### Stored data
Start of Block

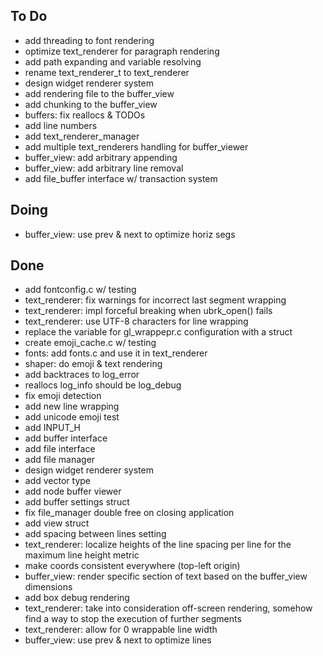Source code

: ## To Do

- add threading to font rendering
- optimize text_renderer for paragraph rendering
- add path expanding and variable resolving
- rename text_renderer_t to text_renderer
- design widget renderer system
- add rendering file to the buffer_view
- add chunking to the buffer_view
- buffers: fix reallocs & TODOs
- add line numbers
- add text_renderer_manager
- add multiple text_renderers handling for buffer_viewer
- buffer_view: add arbitrary appending
- buffer_view: add arbitrary line removal
- add file_buffer interface w/ transaction system

## Doing

- buffer_view: use prev & next to optimize horiz segs

## Done

- add fontconfig.c w/ testing
- text_renderer: fix warnings for incorrect last segment wrapping
- text_renderer: impl forceful breaking when ubrk_open() fails
- text_renderer: use UTF-8 characters for line wrapping
- replace the variable for gl_wrappepr.c configuration with a struct
- create emoji_cache.c w/ testing
- fonts: add fonts.c and use it in text_renderer
- shaper: do emoji & text rendering
- add backtraces to log_error
- reallocs log_info should be log_debug
- fix emoji detection
- add new line wrapping
- add unicode emoji test
- add INPUT_H
- add buffer interface
- add file interface
- add file manager
- design widget renderer system
- add vector type
- add node buffer viewer
- add buffer settings struct
- fix file_manager double free on closing application
- add view struct
- add spacing between lines setting
- text_renderer: localize heights of the line spacing per line for the maximum line height metric
- make coords consistent everywhere (top-left origin)
- buffer_view: render specific section of text based on the buffer_view dimensions
- add box debug rendering
- text_renderer: take into consideration off-screen rendering, somehow find a way to stop the execution of further segments
- text_renderer: allow for 0 wrappable line width
- buffer_view: use prev & next to optimize lines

End of Block

### HOW TO COMPLETE THIS TASK
Return only the lines from the start of the data through the line that contains "- add fontconfig.c w/ testing", please, copying them exactly and omitting all pictures.

### SOLUTION
Source code

: ## To Do

- add threading to font rendering
- optimize text_renderer for paragraph rendering
- add path expanding and variable resolving
- rename text_renderer_t to text_renderer
- design widget renderer system
- add rendering file to the buffer_view
- add chunking to the buffer_view
- buffers: fix reallocs & TODOs
- add line numbers
- add text_renderer_manager
- add multiple text_renderers handling for buffer_viewer
- buffer_view: add arbitrary appending
- buffer_view: add arbitrary line removal
- add file_buffer interface w/ transaction system

## Doing

- buffer_view: use prev & next to optimize horiz segs

## Done

- add fontconfig.c w/ testing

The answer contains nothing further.